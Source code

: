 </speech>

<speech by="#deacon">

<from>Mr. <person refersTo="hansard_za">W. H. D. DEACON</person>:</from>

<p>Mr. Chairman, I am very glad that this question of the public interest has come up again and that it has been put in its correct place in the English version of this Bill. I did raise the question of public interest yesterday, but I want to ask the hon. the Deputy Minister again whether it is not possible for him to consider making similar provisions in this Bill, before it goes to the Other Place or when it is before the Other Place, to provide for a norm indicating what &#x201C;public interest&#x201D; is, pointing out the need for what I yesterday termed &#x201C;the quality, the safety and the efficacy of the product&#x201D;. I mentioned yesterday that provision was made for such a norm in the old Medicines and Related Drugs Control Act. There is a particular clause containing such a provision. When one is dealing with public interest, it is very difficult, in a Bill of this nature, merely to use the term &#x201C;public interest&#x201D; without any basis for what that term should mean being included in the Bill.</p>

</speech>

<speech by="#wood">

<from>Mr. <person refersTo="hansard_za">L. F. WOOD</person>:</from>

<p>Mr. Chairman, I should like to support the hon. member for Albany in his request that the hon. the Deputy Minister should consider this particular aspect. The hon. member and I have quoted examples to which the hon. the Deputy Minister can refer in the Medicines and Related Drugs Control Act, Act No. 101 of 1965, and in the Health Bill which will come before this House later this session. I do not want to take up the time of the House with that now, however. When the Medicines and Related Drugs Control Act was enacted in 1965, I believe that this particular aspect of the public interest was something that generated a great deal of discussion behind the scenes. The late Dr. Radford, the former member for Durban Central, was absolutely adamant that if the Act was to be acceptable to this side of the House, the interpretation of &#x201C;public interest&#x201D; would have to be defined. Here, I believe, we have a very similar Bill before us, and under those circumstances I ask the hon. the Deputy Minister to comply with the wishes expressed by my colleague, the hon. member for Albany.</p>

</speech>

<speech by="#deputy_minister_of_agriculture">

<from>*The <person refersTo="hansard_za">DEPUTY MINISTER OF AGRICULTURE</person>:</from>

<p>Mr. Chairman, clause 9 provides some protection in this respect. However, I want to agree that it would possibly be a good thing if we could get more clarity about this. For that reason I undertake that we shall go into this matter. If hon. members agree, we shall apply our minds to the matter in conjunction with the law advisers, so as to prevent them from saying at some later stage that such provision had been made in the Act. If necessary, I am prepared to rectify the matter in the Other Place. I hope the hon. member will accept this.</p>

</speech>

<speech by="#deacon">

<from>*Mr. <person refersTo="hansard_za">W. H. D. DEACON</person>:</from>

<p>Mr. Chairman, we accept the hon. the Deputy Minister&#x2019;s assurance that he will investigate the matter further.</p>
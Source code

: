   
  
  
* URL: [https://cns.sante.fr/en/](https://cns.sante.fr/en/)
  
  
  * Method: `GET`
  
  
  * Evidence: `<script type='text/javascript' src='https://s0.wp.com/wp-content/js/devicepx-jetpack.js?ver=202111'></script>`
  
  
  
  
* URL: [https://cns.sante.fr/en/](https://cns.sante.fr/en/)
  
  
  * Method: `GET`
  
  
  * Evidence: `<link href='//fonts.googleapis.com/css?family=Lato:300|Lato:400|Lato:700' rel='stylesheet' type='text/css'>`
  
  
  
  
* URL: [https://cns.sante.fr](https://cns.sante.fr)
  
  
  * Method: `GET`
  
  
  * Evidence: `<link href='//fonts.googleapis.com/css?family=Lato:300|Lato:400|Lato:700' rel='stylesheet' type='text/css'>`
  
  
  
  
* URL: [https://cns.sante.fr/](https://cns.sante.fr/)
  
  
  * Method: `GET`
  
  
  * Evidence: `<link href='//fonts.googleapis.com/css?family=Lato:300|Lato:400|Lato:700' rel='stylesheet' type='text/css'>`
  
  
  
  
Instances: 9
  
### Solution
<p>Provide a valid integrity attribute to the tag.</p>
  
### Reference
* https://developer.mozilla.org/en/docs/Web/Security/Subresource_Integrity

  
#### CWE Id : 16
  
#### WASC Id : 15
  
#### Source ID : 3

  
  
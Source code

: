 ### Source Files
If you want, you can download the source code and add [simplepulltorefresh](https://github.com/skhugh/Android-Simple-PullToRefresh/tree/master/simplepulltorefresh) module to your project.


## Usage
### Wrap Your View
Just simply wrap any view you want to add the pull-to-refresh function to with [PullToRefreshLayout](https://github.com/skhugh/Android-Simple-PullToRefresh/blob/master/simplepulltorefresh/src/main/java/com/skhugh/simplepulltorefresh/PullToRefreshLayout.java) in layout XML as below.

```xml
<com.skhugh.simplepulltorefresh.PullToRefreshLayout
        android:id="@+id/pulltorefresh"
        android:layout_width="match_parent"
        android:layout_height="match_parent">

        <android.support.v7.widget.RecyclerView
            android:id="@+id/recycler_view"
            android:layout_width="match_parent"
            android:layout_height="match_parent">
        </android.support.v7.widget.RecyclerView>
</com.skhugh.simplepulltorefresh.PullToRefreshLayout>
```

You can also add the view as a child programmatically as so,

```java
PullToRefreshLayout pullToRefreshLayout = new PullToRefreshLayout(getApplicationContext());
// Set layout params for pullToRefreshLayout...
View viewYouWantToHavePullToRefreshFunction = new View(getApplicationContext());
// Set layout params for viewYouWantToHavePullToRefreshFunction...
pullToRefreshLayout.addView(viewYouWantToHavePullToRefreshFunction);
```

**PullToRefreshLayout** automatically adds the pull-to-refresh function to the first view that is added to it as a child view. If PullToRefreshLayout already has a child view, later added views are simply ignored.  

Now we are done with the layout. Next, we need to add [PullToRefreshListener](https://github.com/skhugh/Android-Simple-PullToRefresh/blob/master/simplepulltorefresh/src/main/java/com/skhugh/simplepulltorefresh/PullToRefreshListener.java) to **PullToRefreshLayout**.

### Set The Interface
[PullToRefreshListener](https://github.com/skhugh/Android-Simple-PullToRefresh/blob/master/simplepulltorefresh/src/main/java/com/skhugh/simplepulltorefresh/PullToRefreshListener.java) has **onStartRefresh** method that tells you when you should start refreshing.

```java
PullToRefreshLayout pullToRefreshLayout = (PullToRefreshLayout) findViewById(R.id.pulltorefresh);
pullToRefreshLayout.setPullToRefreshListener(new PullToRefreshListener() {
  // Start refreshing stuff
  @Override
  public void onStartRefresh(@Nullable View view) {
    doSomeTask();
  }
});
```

################

What needs to be done:
Give all the records above again, wording unchanged.

Your solution:
Source code

: </speech>

<speech by="#deacon">

<from>Mr. <person refersTo="hansard_za">W. H. D. DEACON</person>:</from>

<p>Mr. Chairman, I am very glad that this question of the public interest has come up again and that it has been put in its correct place in the English version of this Bill. I did raise the question of public interest yesterday, but I want to ask the hon. the Deputy Minister again whether it is not possible for him to consider making similar provisions in this Bill, before it goes to the Other Place or when it is before the Other Place, to provide for a norm indicating what &#x201C;public interest&#x201D; is, pointing out the need for what I yesterday termed &#x201C;the quality, the safety and the efficacy of the product&#x201D;. I mentioned yesterday that provision was made for such a norm in the old Medicines and Related Drugs Control Act. There is a particular clause containing such a provision. When one is dealing with public interest, it is very difficult, in a Bill of this nature, merely to use the term &#x201C;public interest&#x201D; without any basis for what that term should mean being included in the Bill.</p>

</speech>

<speech by="#wood">

<from>Mr. <person refersTo="hansard_za">L. F. WOOD</person>:</from>

<p>Mr. Chairman, I should like to support the hon. member for Albany in his request that the hon. the Deputy Minister should consider this particular aspect. The hon. member and I have quoted examples to which the hon. the Deputy Minister can refer in the Medicines and Related Drugs Control Act, Act No. 101 of 1965, and in the Health Bill which will come before this House later this session. I do not want to take up the time of the House with that now, however. When the Medicines and Related Drugs Control Act was enacted in 1965, I believe that this particular aspect of the public interest was something that generated a great deal of discussion behind the scenes. The late Dr. Radford, the former member for Durban Central, was absolutely adamant that if the Act was to be acceptable to this side of the House, the interpretation of &#x201C;public interest&#x201D; would have to be defined. Here, I believe, we have a very similar Bill before us, and under those circumstances I ask the hon. the Deputy Minister to comply with the wishes expressed by my colleague, the hon. member for Albany.</p>

</speech>

<speech by="#deputy_minister_of_agriculture">

<from>*The <person refersTo="hansard_za">DEPUTY MINISTER OF AGRICULTURE</person>:</from>

<p>Mr. Chairman, clause 9 provides some protection in this respect. However, I want to agree that it would possibly be a good thing if we could get more clarity about this. For that reason I undertake that we shall go into this matter. If hon. members agree, we shall apply our minds to the matter in conjunction with the law advisers, so as to prevent them from saying at some later stage that such provision had been made in the Act. If necessary, I am prepared to rectify the matter in the Other Place. I hope the hon. member will accept this.</p>

</speech>

<speech by="#deacon">

<from>*Mr. <person refersTo="hansard_za">W. H. D. DEACON</person>:</from>

<p>Mr. Chairman, we accept the hon. the Deputy Minister&#x2019;s assurance that he will investigate the matter further.</p>
Source code

:   
  
  
* URL: [https://cns.sante.fr/en/](https://cns.sante.fr/en/)
  
  
  * Method: `GET`
  
  
  * Evidence: `<script type='text/javascript' src='https://s0.wp.com/wp-content/js/devicepx-jetpack.js?ver=202111'></script>`
  
  
  
  
* URL: [https://cns.sante.fr/en/](https://cns.sante.fr/en/)
  
  
  * Method: `GET`
  
  
  * Evidence: `<link href='//fonts.googleapis.com/css?family=Lato:300|Lato:400|Lato:700' rel='stylesheet' type='text/css'>`
  
  
  
  
* URL: [https://cns.sante.fr](https://cns.sante.fr)
  
  
  * Method: `GET`
  
  
  * Evidence: `<link href='//fonts.googleapis.com/css?family=Lato:300|Lato:400|Lato:700' rel='stylesheet' type='text/css'>`
  
  
  
  
* URL: [https://cns.sante.fr/](https://cns.sante.fr/)
  
  
  * Method: `GET`
  
  
  * Evidence: `<link href='//fonts.googleapis.com/css?family=Lato:300|Lato:400|Lato:700' rel='stylesheet' type='text/css'>`
  
  
  
  
Instances: 9
  
### Solution
<p>Provide a valid integrity attribute to the tag.</p>
  
### Reference
* https://developer.mozilla.org/en/docs/Web/Security/Subresource_Integrity

  
#### CWE Id : 16
  
#### WASC Id : 15
  
#### Source ID : 3

  
  
Source code

: ### Source Files
If you want, you can download the source code and add [simplepulltorefresh](https://github.com/skhugh/Android-Simple-PullToRefresh/tree/master/simplepulltorefresh) module to your project.


## Usage
### Wrap Your View
Just simply wrap any view you want to add the pull-to-refresh function to with [PullToRefreshLayout](https://github.com/skhugh/Android-Simple-PullToRefresh/blob/master/simplepulltorefresh/src/main/java/com/skhugh/simplepulltorefresh/PullToRefreshLayout.java) in layout XML as below.

```xml
<com.skhugh.simplepulltorefresh.PullToRefreshLayout
        android:id="@+id/pulltorefresh"
        android:layout_width="match_parent"
        android:layout_height="match_parent">

        <android.support.v7.widget.RecyclerView
            android:id="@+id/recycler_view"
            android:layout_width="match_parent"
            android:layout_height="match_parent">
        </android.support.v7.widget.RecyclerView>
</com.skhugh.simplepulltorefresh.PullToRefreshLayout>
```

You can also add the view as a child programmatically as so,

```java
PullToRefreshLayout pullToRefreshLayout = new PullToRefreshLayout(getApplicationContext());
// Set layout params for pullToRefreshLayout...
View viewYouWantToHavePullToRefreshFunction = new View(getApplicationContext());
// Set layout params for viewYouWantToHavePullToRefreshFunction...
pullToRefreshLayout.addView(viewYouWantToHavePullToRefreshFunction);
```

**PullToRefreshLayout** automatically adds the pull-to-refresh function to the first view that is added to it as a child view. If PullToRefreshLayout already has a child view, later added views are simply ignored.  

Now we are done with the layout. Next, we need to add [PullToRefreshListener](https://github.com/skhugh/Android-Simple-PullToRefresh/blob/master/simplepulltorefresh/src/main/java/com/skhugh/simplepulltorefresh/PullToRefreshListener.java) to **PullToRefreshLayout**.

### Set The Interface
[PullToRefreshListener](https://github.com/skhugh/Android-Simple-PullToRefresh/blob/master/simplepulltorefresh/src/main/java/com/skhugh/simplepulltorefresh/PullToRefreshListener.java) has **onStartRefresh** method that tells you when you should start refreshing.

```java
PullToRefreshLayout pullToRefreshLayout = (PullToRefreshLayout) findViewById(R.id.pulltorefresh);
pullToRefreshLayout.setPullToRefreshListener(new PullToRefreshListener() {
  // Start refreshing stuff
  @Override
  public void onStartRefresh(@Nullable View view) {
    doSomeTask();
  }
});
```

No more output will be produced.